While environmental social governance (ESG) initiatives are increasingly becoming standard corporate practice, some organizations are still hesitant to invest the time and capital required to pursue a comprehensive program. In fact, sometimes securing internal buy-in can be the most challenging part of the process.
Nevertheless, the ESG movement has grown rapidly in the last decade—a trajectory that is expected to continue for years to come. To help you overcome these internal roadblocks, this post breaks down some of the most compelling reasons an organization should pursue an ESG strategy, as well as a few common concerns businesses raise when discussing ESG initiatives.
ESG improves the bottom line.
Key executives and board members are, by nature, focused on the bottom line. Not surprisingly, many question the costs of ESG initiatives and whether they’ll offer any ROI. Given how new the category is this is understandable, but while the costs of creating and implementing ESG programs aren’t insignificant, there are proven financial benefits.
According to consulting giant McKinsey, the top ESG-performing companies grow 10-20 percent faster than competitors. Another recent European study also found that organizations at the forefront of ESG initiatives are seeing 12 percent higher stock returns. Such results should make even the most bottom-line-driven leaders warm up fast to ESG programs.
ESG matters to customers.
Nothing strengthens a bottom line quite like happy customers, and research indicates that people are more likely to purchase products or services from companies with ESG practices in place. In fact, 83% of consumers in a recent study said they would pay more for goods that are ethically sourced.
Another found that about 70 percent of consumers surveyed on purchases in multiple industries, including automotive, building and electronics, would pay an additional 5 percent for a green product if it met the same performance standards as a non-green alternative.
ESG matters to your employees.
It’s often said that a company’s most valuable asset is its people, and ESG programs can help companies recruit and retain the best talent. According to a study from Mercer, a global human resources consulting firm, employers with high ESG scores perform 14 percent higher in employee satisfaction. They are also 25 percent more attractive to prospective talent. It’s no surprise that HR professionals are often passionate advocates for ESG.
ESG leads to new business opportunities.
Another compelling reason to implement ESG strategies is that they can help you land new business opportunities.

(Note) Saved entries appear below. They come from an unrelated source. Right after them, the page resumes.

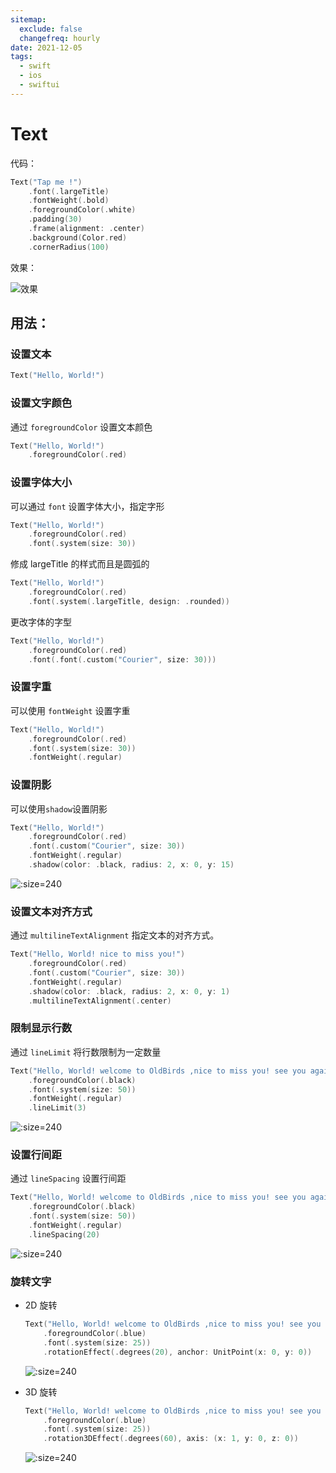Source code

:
 ```yaml
---
sitemap:
  exclude: false
  changefreq: hourly
date: 2021-12-05
tags:
  - swift
  - ios
  - swiftui
---
```


# Text

代码：

```swift
Text("Tap me !")
    .font(.largeTitle)
    .fontWeight(.bold)
    .foregroundColor(.white)
    .padding(30)
    .frame(alignment: .center)
    .background(Color.red)
    .cornerRadius(100)
```

效果：

![效果](http://blog.oldbird.run/tuc/20210616195437.png ":size=240")

## 用法：

### 设置文本

```swift
Text("Hello, World!")
```

### 设置文字颜色

通过 `foregroundColor` 设置文本颜色

```swift
Text("Hello, World!")
    .foregroundColor(.red)
```

### 设置字体大小

可以通过 `font` 设置字体大小，指定字形

```swift
Text("Hello, World!")
    .foregroundColor(.red)
    .font(.system(size: 30))
```

修成 largeTitle 的样式而且是圆弧的

```swift
Text("Hello, World!")
    .foregroundColor(.red)
    .font(.system(.largeTitle, design: .rounded))
```

更改字体的字型

```swift
Text("Hello, World!")
    .foregroundColor(.red)
    .font(.font(.custom("Courier", size: 30)))
```

### 设置字重

可以使用 `fontWeight` 设置字重

```swift
Text("Hello, World!")
    .foregroundColor(.red)
    .font(.system(size: 30))
    .fontWeight(.regular)
```

### 设置阴影

可以使用`shadow`设置阴影

```swift
Text("Hello, World!")
    .foregroundColor(.red)
    .font(.custom("Courier", size: 30))
    .fontWeight(.regular)
    .shadow(color: .black, radius: 2, x: 0, y: 15)
```

![](http://blog.oldbird.run/tuc/20210616203147.png ":size=240")

### 设置文本对齐方式

通过 `multilineTextAlignment` 指定文本的对齐方式。

```swift
Text("Hello, World! nice to miss you!")
    .foregroundColor(.red)
    .font(.custom("Courier", size: 30))
    .fontWeight(.regular)
    .shadow(color: .black, radius: 2, x: 0, y: 1)
    .multilineTextAlignment(.center)
```

### 限制显示行数

通过 `lineLimit` 将行数限制为一定数量

```swift
Text("Hello, World! welcome to OldBirds ,nice to miss you! see you again ~~ ")
    .foregroundColor(.black)
    .font(.system(size: 50))
    .fontWeight(.regular)
    .lineLimit(3)
```

![](http://blog.oldbird.run/tuc/20210616204427.png ":size=240")

### 设置行间距

通过 `lineSpacing` 设置行间距

```swift
Text("Hello, World! welcome to OldBirds ,nice to miss you! see you again ~~ ")
    .foregroundColor(.black)
    .font(.system(size: 50))
    .fontWeight(.regular)
    .lineSpacing(20)
```

![](http://blog.oldbird.run/tuc/20210616204807.png ":size=240")

### 旋转文字

- 2D 旋转

  ```swift
  Text("Hello, World! welcome to OldBirds ,nice to miss you! see you again ~~ ")
      .foregroundColor(.blue)
      .font(.system(size: 25))
      .rotationEffect(.degrees(20), anchor: UnitPoint(x: 0, y: 0))
  ```

  ![](http://blog.oldbird.run/tuc/Screen%20Shot%202021-06-16%20at%209.05.02%20PM.png ":size=240")

- 3D 旋转

  ```swift
  Text("Hello, World! welcome to OldBirds ,nice to miss you! see you again ~~ ")
      .foregroundColor(.blue)
      .font(.system(size: 25))
      .rotation3DEffect(.degrees(60), axis: (x: 1, y: 0, z: 0))
  ```

  ![](http://blog.oldbird.run/tuc/20210616210549.png ":size=240")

When vetting whom to award their business to, many companies now look beyond the lowest price or the flashiest branding; they also consider how a company does business. According to Sustainability Magazine, 24 percent of mid-market business executives said there was a “high” risk of losing business, or the eligibility to bid for new business, if their company failed to meet acceptable ESG standards.
ESG reduces the risk of government intervention.
Another concern for organizations without an existing ESG program is the rapid rise of ESG-related government regulations. As a result of this increased scrutiny, hundreds of companies have faced fines for failure to follow policies and procedures related to ESG topics—a number that’s likely to rise as more government watchdog groups prioritize the topic.